Taking their cue from the regimes to which they are apparently so enamoured (Nazi Germany, East Germany, the Soviet Union, The Muppets, etc), the multicultural maniacs over at SBS have been lecturing the white populace over recent years ad infinitum with its continuous series of anti-racist guilt-trips. So Face Up To Racism Week, the most recent incarnation of their shame stick with which to bludgeon whitey to death proudly proclaims to everyone that, (despite the advent of Hanson Brexit and Trump), it’s full steam ahead! That is they, along with their fellow cohorts of elite, smug, sanctimonious shits in the ABC and the HRC will not rest until all filthy racists – that is, the white race (pause to spit contemptuously) – and every last shred of evidence of their filthy racism – that is, Western Civilisation (pause to spit again) – is expunged from the planet.
Even if you are not a lefty or a luvvie and merely watch SBS not out of ideological zeal, but to view the football and occasional good documentaries, or to check out the news from a lefty’s standpoint (before putting a bullet through the screen), the Face Up To Racism ads have been impossible to evade. Even if you have miraculously managed to avoid seeing them on SBS at all, then you are most definitely going to soon be got at by the array of ‘out of home’ billboards and advertising on public transport, shopping centres etc supporting the TV broadcasts.

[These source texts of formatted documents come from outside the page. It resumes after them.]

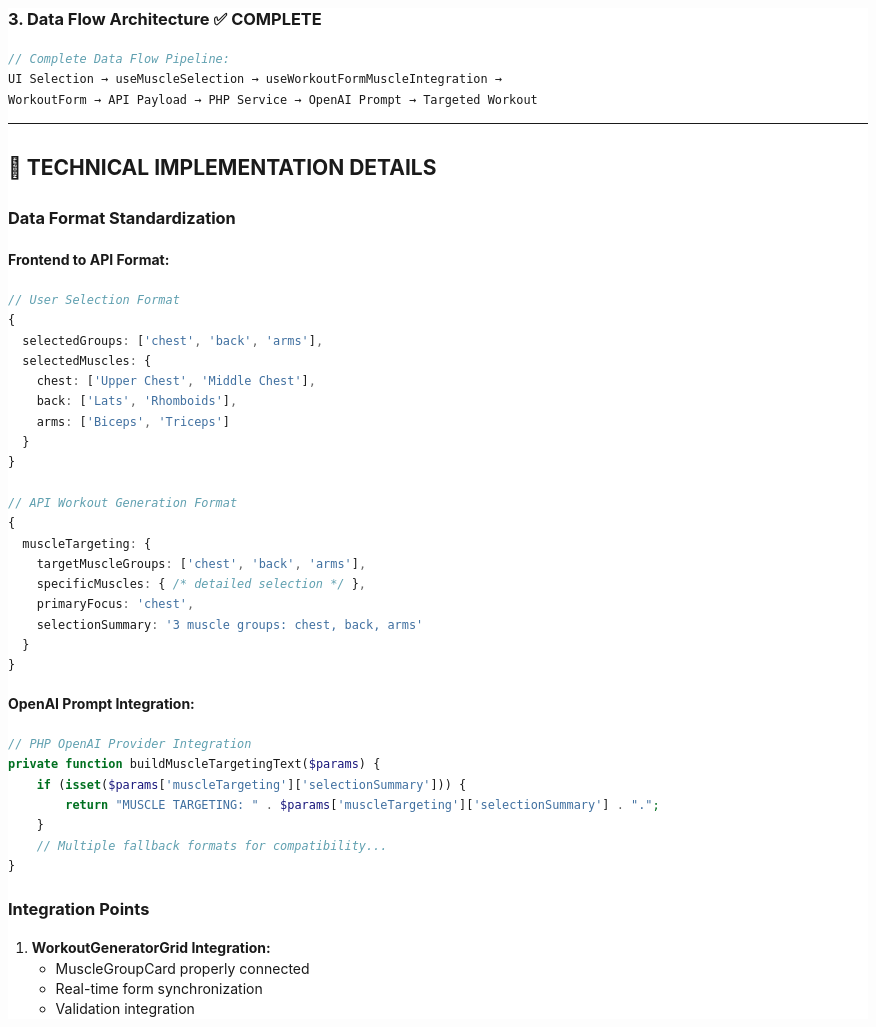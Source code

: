 ### **3. Data Flow Architecture** ✅ COMPLETE

```typescript
// Complete Data Flow Pipeline:
UI Selection → useMuscleSelection → useWorkoutFormMuscleIntegration → 
WorkoutForm → API Payload → PHP Service → OpenAI Prompt → Targeted Workout
```

---

## 🔧 TECHNICAL IMPLEMENTATION DETAILS

### **Data Format Standardization**

#### **Frontend to API Format:**
```typescript
// User Selection Format
{
  selectedGroups: ['chest', 'back', 'arms'],
  selectedMuscles: {
    chest: ['Upper Chest', 'Middle Chest'],
    back: ['Lats', 'Rhomboids'],
    arms: ['Biceps', 'Triceps']
  }
}

// API Workout Generation Format
{
  muscleTargeting: {
    targetMuscleGroups: ['chest', 'back', 'arms'],
    specificMuscles: { /* detailed selection */ },
    primaryFocus: 'chest',
    selectionSummary: '3 muscle groups: chest, back, arms'
  }
}
```

#### **OpenAI Prompt Integration:**
```php
// PHP OpenAI Provider Integration
private function buildMuscleTargetingText($params) {
    if (isset($params['muscleTargeting']['selectionSummary'])) {
        return "MUSCLE TARGETING: " . $params['muscleTargeting']['selectionSummary'] . ".";
    }
    // Multiple fallback formats for compatibility...
}
```

### **Integration Points**

1. **WorkoutGeneratorGrid Integration:**
   - MuscleGroupCard properly connected
   - Real-time form synchronization
   - Validation integration
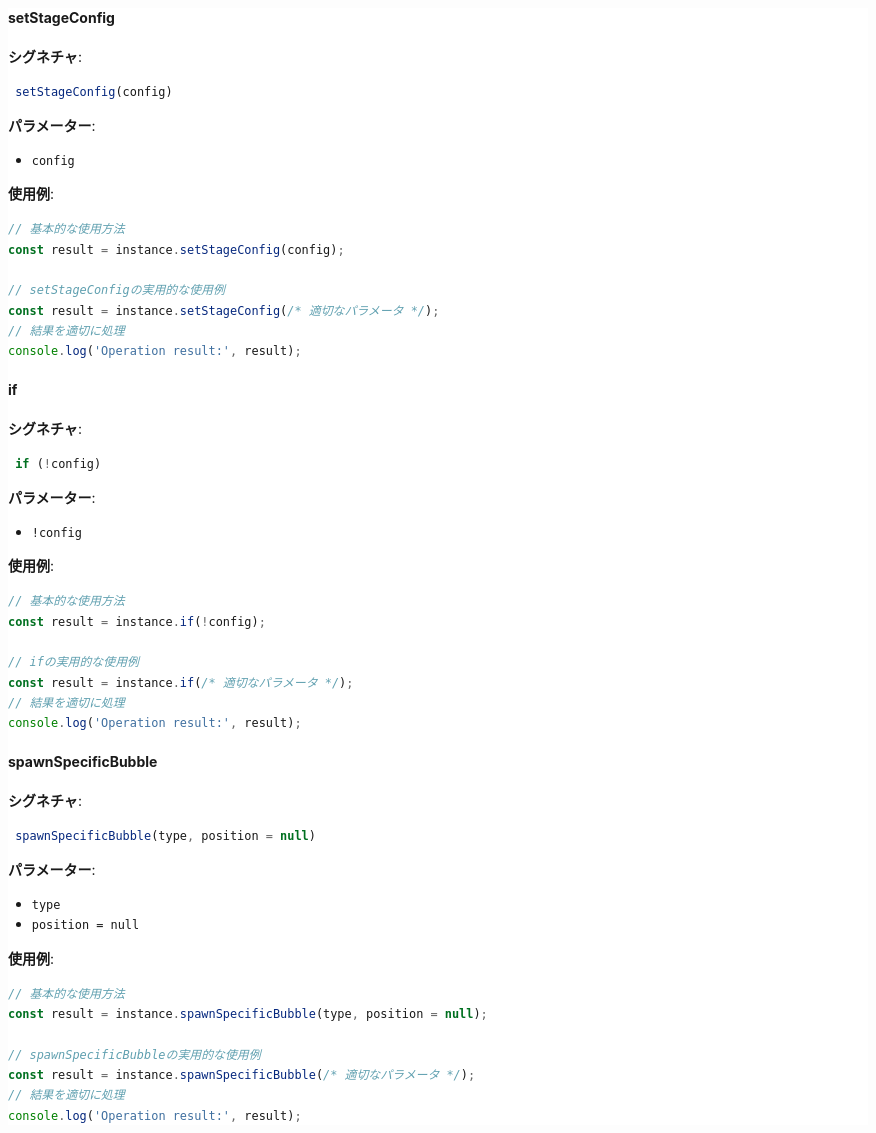 #### setStageConfig

**シグネチャ**:
```javascript
 setStageConfig(config)
```

**パラメーター**:
- `config`

**使用例**:
```javascript
// 基本的な使用方法
const result = instance.setStageConfig(config);

// setStageConfigの実用的な使用例
const result = instance.setStageConfig(/* 適切なパラメータ */);
// 結果を適切に処理
console.log('Operation result:', result);
```

#### if

**シグネチャ**:
```javascript
 if (!config)
```

**パラメーター**:
- `!config`

**使用例**:
```javascript
// 基本的な使用方法
const result = instance.if(!config);

// ifの実用的な使用例
const result = instance.if(/* 適切なパラメータ */);
// 結果を適切に処理
console.log('Operation result:', result);
```

#### spawnSpecificBubble

**シグネチャ**:
```javascript
 spawnSpecificBubble(type, position = null)
```

**パラメーター**:
- `type`
- `position = null`

**使用例**:
```javascript
// 基本的な使用方法
const result = instance.spawnSpecificBubble(type, position = null);

// spawnSpecificBubbleの実用的な使用例
const result = instance.spawnSpecificBubble(/* 適切なパラメータ */);
// 結果を適切に処理
console.log('Operation result:', result);
```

Either way, there is no possibility of misunderstanding SBS’s message: if you’re white, then you’re guilty as hell. And the only thing that is going to save you is to be born again, ushered into multiculturalism’s perfect paradise by watching this series and facing up to your disgusting racism. When the series comes to a close, I presume, after confessing your crimes on Twitter, you go out and do something like hug the nearest Apex gang member as penance. Or alternatively, volunteering to blow Waleed Ali at the end of each Ramadan. (Judging by the smile on their faces each time they meet, the latter seems to have worked well enough for Martin.)
But if you’re ‘a person of colour’ you can’t be a filthy racist at all, according to SBS’s definition, and so no such possibility can ever be entered into. Instead, as one of the chosen ones – i.e., non-white and ideally wearing a hijab – you are to be gee-golly-goshed at, fawned and gushed over and generally sucked up to at every opportunity. If this is the case, SBS’s campaign is not aimed at you.
Nevertheless, if you happen to be one of the above and a particularly stupid one at that, wearing a hijab and suffering from a well-known mental disorder of some kind, my guess is that the series is worth taking a look at. Because Face Up To Racism Week can help to remind you of the shameful white trash who created this racist hell-hole called Australia in the first place, before that same white trash conned you or your parents into migrating to it and, later, somehow managed to dupe you into appearing on Q&A only to have Jacqui Lambie subsequently scream at you.
” ..if you’re white, then you’re guilty as hell.” That’s right. No safe space for us, just collective suicide. Check in your privilege!